From the Front Lines of Informatization

This week also comes with a missive from the front lines of informatization. Freelance writer and specialist in matters of television and comedy Tobeta Makoto tells us about a recent episode of Rutennonteru called “Meeting the Haters of X.” In an effort to meet those who spread hatred and slander online and get to the bottom of what motivates them, director Kadota Tsubasa uses the show’s official X account to send more than one hundred posters of hatred and slander such lines as “I apologize for contacting you so suddenly” and “Would it be possible to talk over DM?” After being ignored by almost all of them and losing more than five hundred followers for reasons that are not entirely clear, Kadota finally gets an online hater to agree to meet under condition that their face not be shown.

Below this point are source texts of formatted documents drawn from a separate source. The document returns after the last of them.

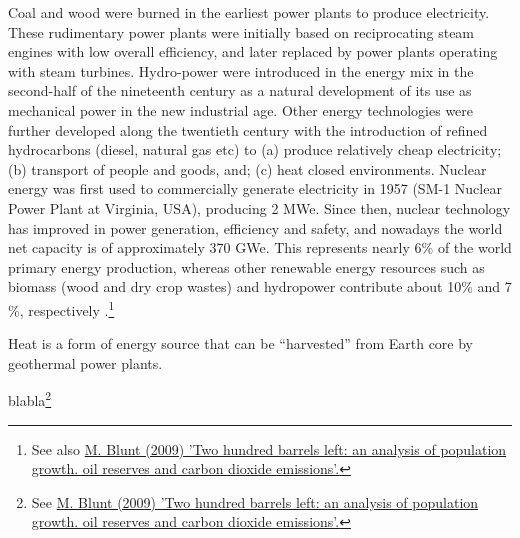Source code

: Coal and wood were burned in the earliest power plants to produce electricity. These rudimentary power plants were initially based on reciprocating steam engines with low overall efficiency, and later replaced by power plants operating with steam turbines. Hydro-power were introduced in the energy mix in the second-half of the nineteenth century as a natural development of its use as mechanical power in the new industrial age. Other energy technologies were further developed along the twentieth century with the introduction of refined hydrocarbons (diesel, natural gas etc) to (a) produce relatively cheap electricity; (b) transport of people and goods, and; (c) heat closed environments. Nuclear energy was first used to commercially generate electricity in 1957 (SM-1 Nuclear Power Plant at Virginia, USA), producing 2 MWe. Since then, nuclear technology has improved in power generation, efficiency and safety, and nowadays the world net capacity is of approximately 370 GWe. This represents nearly 6$\%$ of the world primary energy production, whereas other renewable energy resources such as biomass (\ie wood and dry crop wastes) and hydropower contribute about 10$\%$ and 7$\%$, respectively \citep{AER_2011}.\footnote{See also \href{https://www.imperial.ac.uk/people/r.bryan/document/2407/200barrelsleft2009/?200barrelsleft2009.pdf}{M. Blunt (2009) 'Two hundred barrels left: an analysis of population growth. oil reserves and carbon dioxide emissions'.}}
\medskip

Heat is a form of energy source that can be ``harvested'' from Earth core by geothermal power plants. 




blabla\footnote{See \href{https://www.imperial.ac.uk/people/r.bryan/document/2407/200barrelsleft2009/?200barrelsleft2009.pdf}{M. Blunt (2009) 'Two hundred barrels left: an analysis of population growth. oil reserves and carbon dioxide emissions'.}}


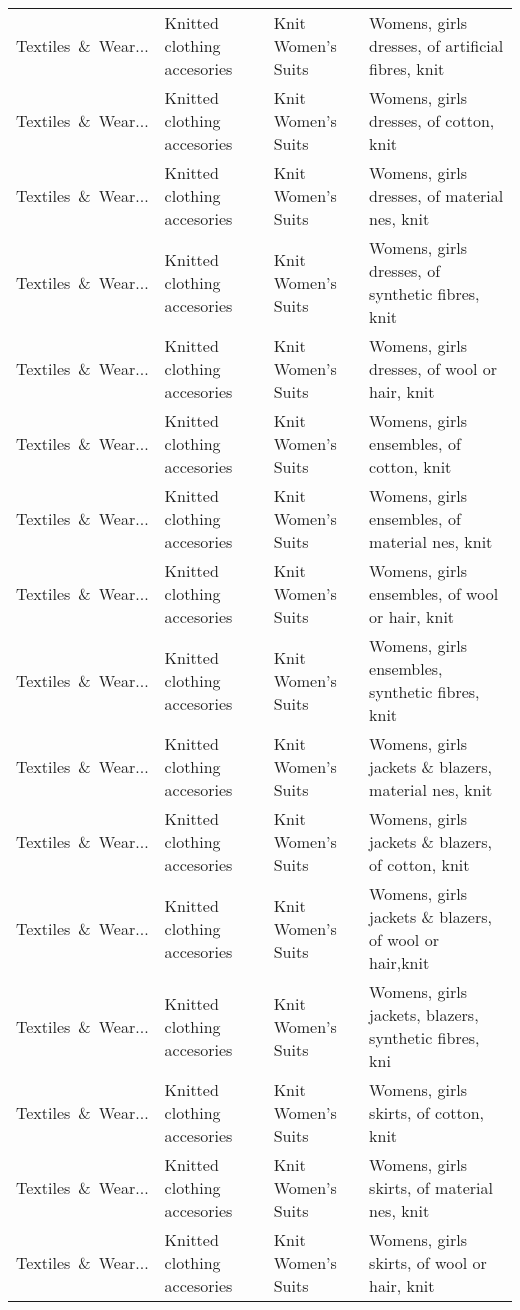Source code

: \begin{appendices}
\begin{xltabular}{\textwidth}{|p{0.10\textwidth}|p{0.25\textwidth}|p{0.24\textwidth}|p{0.31\textwidth}|}
Textiles\ \&\ Wear... & Knitted clothing accesories & Knit Women's Suits & Womens, girls dresses, of artificial fibres, knit \\
Textiles\ \&\ Wear... & Knitted clothing accesories & Knit Women's Suits & Womens, girls dresses, of cotton, knit \\
Textiles\ \&\ Wear... & Knitted clothing accesories & Knit Women's Suits & Womens, girls dresses, of material nes, knit \\
Textiles\ \&\ Wear... & Knitted clothing accesories & Knit Women's Suits & Womens, girls dresses, of synthetic fibres, knit \\
Textiles\ \&\ Wear... & Knitted clothing accesories & Knit Women's Suits & Womens, girls dresses, of wool or hair, knit \\
Textiles\ \&\ Wear... & Knitted clothing accesories & Knit Women's Suits & Womens, girls ensembles, of cotton, knit \\
Textiles\ \&\ Wear... & Knitted clothing accesories & Knit Women's Suits & Womens, girls ensembles, of material nes, knit \\
Textiles\ \&\ Wear... & Knitted clothing accesories & Knit Women's Suits & Womens, girls ensembles, of wool or hair, knit \\
Textiles\ \&\ Wear... & Knitted clothing accesories & Knit Women's Suits & Womens, girls ensembles, synthetic fibres, knit \\
Textiles\ \&\ Wear... & Knitted clothing accesories & Knit Women's Suits & Womens, girls jackets \& blazers, material nes, knit \\
Textiles\ \&\ Wear... & Knitted clothing accesories & Knit Women's Suits & Womens, girls jackets \& blazers, of cotton, knit \\
Textiles\ \&\ Wear... & Knitted clothing accesories & Knit Women's Suits & Womens, girls jackets \& blazers, of wool or hair,knit \\
Textiles\ \&\ Wear... & Knitted clothing accesories & Knit Women's Suits & Womens, girls jackets, blazers, synthetic fibres, kni \\
Textiles\ \&\ Wear... & Knitted clothing accesories & Knit Women's Suits & Womens, girls skirts, of cotton, knit \\
Textiles\ \&\ Wear... & Knitted clothing accesories & Knit Women's Suits & Womens, girls skirts, of material nes, knit \\
Textiles\ \&\ Wear... & Knitted clothing accesories & Knit Women's Suits & Womens, girls skirts, of wool or hair, knit \\

\end{xltabular}
\end{appendices}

The hater in question is an unemployed woman in her thirties who learned to be aggressive in response to bullying in elementary and middle school. She began posting hate on X in 2014, has gotten multiple accounts banned, and now posts exclusively from zero follower accounts so that her vitriol does not appear on anyone’s timeline. When she says that others appear bright because of her inferiority complex, the director shoots back: “Does that inferiority complex disappear after you post?”

It turns out that people who post things that are socially unacceptable online are just unemployed, mentally ill losers.

Eyes on America

As one would expect, there are multiple serials devoted to American affairs.

Machiyama Tomohiro, an editor, film critic, and popularizer of America in the Japanese press who lives in Berkeley, has one in which he reviews a different item of popular culture each week. This week he treats the Apple TV+ adaptation of Welcome Home, Franklin, the first work of Peanuts to feature an African American as a central character. He describes for us the first scene. Franklin arrives in Charlie Brown’s hometown, where he sees the neighborhood children, all of whom are white, gathered in front of an ice cream shop, where they are all eating vanilla ice cream, and remarks: “There’s not enough diversity.”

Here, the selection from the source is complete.